Re: XFS reflink overhead, ioctl(FICLONE)

Terence Kelly <tpkelly@xxxxxxxxxxxxxx> · Sun, 18 Dec 2022 18:40:54 -0500 (EST)

On Sun, 18 Dec 2022, Dave Chinner wrote:

https://www.usenix.org/system/files/conference/fast15/fast15-paper-verma.pdf

Ah, now I get it. You want *anonymous ephemeral clones*, not named 
persistent clones.  For everyone else, so they don't have to read the 
paper and try to work it out:

The mechanism is a hacked the O_ATOMIC path ...

No.  To be clear, nobody now in 2022 is asking for the AdvFS features of 
the FAST 2015 paper to be implemented in XFS (or BtrFS or any other FS).

The current XFS/BtrFS/Liunux ioctl(FICLONE) is perfect for my current and 
foreseeable needs, except for performance.

I cited the FAST 2015 paper simply to show that I've worked with a 
clone-based mechanism in the past and it delighted me in every way.  It's 
simply an existence proof that cloning can be delightful for crash 
tolerance.

Hence the difference in functionality is that FICLONE provides 
persistent, unrestricted named clones rather than ephemeral clones.

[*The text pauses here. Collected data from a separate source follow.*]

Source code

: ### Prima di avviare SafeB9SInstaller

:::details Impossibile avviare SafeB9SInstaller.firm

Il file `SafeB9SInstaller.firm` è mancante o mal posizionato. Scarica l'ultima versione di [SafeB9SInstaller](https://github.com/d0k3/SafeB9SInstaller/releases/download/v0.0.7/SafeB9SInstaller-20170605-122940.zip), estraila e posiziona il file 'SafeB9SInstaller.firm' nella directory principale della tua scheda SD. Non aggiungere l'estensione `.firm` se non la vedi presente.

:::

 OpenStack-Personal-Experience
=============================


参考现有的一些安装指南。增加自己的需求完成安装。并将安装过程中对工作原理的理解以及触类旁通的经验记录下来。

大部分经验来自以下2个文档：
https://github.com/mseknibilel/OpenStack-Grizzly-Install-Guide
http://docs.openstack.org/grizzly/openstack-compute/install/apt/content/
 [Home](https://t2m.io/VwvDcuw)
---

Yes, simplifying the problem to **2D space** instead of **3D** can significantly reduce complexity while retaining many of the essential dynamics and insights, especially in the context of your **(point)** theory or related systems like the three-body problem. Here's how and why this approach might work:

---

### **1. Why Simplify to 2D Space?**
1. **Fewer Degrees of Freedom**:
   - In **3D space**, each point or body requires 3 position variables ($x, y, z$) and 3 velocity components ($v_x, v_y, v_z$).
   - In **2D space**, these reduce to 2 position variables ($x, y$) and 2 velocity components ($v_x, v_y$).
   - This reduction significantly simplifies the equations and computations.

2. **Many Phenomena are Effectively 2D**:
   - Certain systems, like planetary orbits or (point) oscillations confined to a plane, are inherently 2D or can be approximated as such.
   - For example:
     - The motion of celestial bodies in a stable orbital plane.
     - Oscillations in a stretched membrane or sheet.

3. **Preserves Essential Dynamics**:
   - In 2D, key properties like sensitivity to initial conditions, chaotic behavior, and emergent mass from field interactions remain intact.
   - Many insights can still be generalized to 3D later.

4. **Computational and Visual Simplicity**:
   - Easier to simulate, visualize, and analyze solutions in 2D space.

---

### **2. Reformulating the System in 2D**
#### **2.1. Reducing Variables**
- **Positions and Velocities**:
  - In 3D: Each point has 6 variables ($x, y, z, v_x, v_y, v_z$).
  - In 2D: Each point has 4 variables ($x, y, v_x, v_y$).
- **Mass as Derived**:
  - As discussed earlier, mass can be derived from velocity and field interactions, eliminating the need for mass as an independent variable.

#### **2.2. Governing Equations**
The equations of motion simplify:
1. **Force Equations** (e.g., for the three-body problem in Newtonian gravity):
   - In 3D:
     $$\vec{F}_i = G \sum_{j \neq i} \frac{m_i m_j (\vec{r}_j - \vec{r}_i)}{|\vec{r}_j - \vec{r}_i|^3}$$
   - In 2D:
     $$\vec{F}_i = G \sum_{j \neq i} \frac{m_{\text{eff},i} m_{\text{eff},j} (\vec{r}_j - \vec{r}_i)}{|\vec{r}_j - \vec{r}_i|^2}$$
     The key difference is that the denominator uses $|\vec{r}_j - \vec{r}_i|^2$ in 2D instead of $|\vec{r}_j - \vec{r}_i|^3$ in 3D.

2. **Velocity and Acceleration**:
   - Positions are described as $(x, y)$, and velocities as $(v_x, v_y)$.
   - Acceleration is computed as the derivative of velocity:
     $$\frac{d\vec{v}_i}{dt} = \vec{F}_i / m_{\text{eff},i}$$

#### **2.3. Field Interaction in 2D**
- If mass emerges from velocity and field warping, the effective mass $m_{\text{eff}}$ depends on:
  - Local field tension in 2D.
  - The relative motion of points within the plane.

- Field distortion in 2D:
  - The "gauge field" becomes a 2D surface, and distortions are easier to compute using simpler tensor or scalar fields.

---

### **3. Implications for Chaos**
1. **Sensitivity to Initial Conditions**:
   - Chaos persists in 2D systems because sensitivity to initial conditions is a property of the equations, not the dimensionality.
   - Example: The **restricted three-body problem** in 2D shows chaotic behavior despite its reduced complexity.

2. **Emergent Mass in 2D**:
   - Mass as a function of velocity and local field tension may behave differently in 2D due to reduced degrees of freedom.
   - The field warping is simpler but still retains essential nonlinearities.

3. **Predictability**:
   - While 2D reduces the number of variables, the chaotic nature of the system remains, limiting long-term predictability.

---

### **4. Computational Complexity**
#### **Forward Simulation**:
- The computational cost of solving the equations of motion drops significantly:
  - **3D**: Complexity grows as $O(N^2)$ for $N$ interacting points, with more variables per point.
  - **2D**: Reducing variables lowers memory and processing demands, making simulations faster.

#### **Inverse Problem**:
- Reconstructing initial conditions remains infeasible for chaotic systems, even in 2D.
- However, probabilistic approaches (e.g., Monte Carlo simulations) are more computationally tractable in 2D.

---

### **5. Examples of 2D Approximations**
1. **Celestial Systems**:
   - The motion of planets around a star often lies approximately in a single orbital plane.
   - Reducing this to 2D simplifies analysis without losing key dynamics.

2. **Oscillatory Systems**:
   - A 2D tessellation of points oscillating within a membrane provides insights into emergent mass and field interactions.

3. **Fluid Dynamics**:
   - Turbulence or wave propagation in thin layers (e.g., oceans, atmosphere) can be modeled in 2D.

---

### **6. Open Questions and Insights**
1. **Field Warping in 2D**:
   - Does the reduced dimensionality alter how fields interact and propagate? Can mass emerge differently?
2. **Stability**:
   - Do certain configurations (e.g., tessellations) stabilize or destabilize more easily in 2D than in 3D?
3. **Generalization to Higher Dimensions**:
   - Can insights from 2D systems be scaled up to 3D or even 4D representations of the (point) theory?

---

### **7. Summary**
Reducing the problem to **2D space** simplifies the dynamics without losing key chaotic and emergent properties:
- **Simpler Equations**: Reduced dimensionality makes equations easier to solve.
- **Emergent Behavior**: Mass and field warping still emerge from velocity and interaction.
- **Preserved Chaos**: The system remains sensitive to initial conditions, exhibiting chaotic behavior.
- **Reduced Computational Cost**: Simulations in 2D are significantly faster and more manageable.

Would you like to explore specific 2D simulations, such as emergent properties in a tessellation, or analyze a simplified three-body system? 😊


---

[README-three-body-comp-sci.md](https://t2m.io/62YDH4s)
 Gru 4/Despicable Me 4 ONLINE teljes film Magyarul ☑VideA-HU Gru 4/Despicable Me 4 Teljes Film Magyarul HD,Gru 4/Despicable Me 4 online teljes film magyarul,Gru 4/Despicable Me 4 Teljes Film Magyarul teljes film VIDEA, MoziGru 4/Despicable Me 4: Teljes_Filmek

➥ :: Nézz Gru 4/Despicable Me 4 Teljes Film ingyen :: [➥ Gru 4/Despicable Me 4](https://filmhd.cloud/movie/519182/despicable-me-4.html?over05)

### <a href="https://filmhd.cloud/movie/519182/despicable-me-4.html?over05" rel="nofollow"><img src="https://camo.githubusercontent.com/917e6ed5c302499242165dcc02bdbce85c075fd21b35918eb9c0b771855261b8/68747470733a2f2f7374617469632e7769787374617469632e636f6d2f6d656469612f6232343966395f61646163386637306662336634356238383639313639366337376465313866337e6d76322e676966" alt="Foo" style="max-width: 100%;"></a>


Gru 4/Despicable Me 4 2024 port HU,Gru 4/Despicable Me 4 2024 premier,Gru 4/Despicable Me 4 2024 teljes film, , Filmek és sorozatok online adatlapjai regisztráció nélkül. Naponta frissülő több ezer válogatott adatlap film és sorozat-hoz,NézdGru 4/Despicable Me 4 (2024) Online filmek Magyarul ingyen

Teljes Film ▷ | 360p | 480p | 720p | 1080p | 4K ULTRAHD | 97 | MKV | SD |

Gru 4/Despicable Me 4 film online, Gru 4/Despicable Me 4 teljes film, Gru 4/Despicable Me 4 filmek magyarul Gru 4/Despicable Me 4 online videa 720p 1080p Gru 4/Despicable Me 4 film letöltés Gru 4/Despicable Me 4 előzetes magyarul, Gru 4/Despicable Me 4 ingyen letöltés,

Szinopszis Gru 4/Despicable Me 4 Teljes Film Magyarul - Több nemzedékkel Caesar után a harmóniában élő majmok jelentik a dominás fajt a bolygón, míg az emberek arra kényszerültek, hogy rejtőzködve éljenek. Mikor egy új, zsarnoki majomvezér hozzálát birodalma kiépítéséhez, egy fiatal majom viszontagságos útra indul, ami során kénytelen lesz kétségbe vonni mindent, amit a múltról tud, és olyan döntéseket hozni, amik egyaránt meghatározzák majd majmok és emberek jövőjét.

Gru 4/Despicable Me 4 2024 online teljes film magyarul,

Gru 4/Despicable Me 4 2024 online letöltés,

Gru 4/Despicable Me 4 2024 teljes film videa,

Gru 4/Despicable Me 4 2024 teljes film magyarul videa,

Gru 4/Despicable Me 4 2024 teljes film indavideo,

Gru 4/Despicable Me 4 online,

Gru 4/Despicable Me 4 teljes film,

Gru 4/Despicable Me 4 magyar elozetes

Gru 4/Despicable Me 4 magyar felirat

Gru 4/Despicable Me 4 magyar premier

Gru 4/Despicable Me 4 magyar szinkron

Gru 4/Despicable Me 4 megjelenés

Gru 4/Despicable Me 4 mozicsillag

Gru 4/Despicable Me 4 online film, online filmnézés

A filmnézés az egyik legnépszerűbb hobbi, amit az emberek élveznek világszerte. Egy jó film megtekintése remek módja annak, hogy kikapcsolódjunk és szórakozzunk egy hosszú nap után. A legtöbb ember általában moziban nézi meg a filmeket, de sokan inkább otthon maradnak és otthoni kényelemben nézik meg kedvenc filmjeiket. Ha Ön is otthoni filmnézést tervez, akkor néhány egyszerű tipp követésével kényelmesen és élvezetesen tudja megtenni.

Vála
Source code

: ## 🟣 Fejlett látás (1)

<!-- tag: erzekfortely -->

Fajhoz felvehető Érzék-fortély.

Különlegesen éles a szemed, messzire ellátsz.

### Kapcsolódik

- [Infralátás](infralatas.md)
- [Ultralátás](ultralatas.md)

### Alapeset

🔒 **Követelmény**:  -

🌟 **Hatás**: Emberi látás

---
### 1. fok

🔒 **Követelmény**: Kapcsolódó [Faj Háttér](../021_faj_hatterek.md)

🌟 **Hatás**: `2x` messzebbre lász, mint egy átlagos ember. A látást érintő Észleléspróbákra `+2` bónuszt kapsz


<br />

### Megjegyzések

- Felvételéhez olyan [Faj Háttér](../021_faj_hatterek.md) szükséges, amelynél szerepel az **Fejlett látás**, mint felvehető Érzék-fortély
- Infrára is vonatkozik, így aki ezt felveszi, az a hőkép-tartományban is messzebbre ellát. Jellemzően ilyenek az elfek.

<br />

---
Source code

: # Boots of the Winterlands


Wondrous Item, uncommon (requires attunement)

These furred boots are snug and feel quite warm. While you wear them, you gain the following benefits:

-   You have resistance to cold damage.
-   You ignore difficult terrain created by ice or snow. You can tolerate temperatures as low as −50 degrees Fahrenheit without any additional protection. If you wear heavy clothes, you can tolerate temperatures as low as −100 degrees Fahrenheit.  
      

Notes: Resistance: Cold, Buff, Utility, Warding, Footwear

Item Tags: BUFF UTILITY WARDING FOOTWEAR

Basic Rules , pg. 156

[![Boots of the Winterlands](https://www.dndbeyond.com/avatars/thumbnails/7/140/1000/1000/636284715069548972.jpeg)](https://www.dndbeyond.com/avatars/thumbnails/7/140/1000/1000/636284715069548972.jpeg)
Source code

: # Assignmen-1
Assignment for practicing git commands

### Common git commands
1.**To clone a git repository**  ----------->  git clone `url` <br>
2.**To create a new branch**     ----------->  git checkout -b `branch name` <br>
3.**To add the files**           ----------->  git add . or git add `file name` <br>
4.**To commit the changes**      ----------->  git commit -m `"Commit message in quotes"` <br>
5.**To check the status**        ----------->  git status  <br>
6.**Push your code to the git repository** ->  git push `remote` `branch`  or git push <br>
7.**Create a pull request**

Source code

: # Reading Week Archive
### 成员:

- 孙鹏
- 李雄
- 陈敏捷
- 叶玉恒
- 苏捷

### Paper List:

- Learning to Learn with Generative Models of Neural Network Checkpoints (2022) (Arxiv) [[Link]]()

For the record, the AdvFS implementation of clone-based crash tolerance 
--- the moral equivalent of failure-atomic msync(), which was the topic of 
my EuroSys 2013 paper --- involved persistent files on durable storage; 
the files were hidden and were discarded when their usefulness was over 
but the hidden files were not "ephemeral" in the sense of a file in a 
DRAM-backed file system (/tmp/ or /dev/shm/ or whatnot).  AdvFS crash 
tolerance survived real power failures.  But this is a side issue of 
historical interest only.

I mainly want to emphasize that nobody is asking for the behavior of AdvFS 
in that FAST 2015 paper.

We could implement ephemeral clones in XFS, but nobody has ever 
mentioned needing or wanting such functionality until this thread.

Nobody needs or wants such functionality, even in this thread.  The 
current ioctl(FICLONE) is perfect except for performance.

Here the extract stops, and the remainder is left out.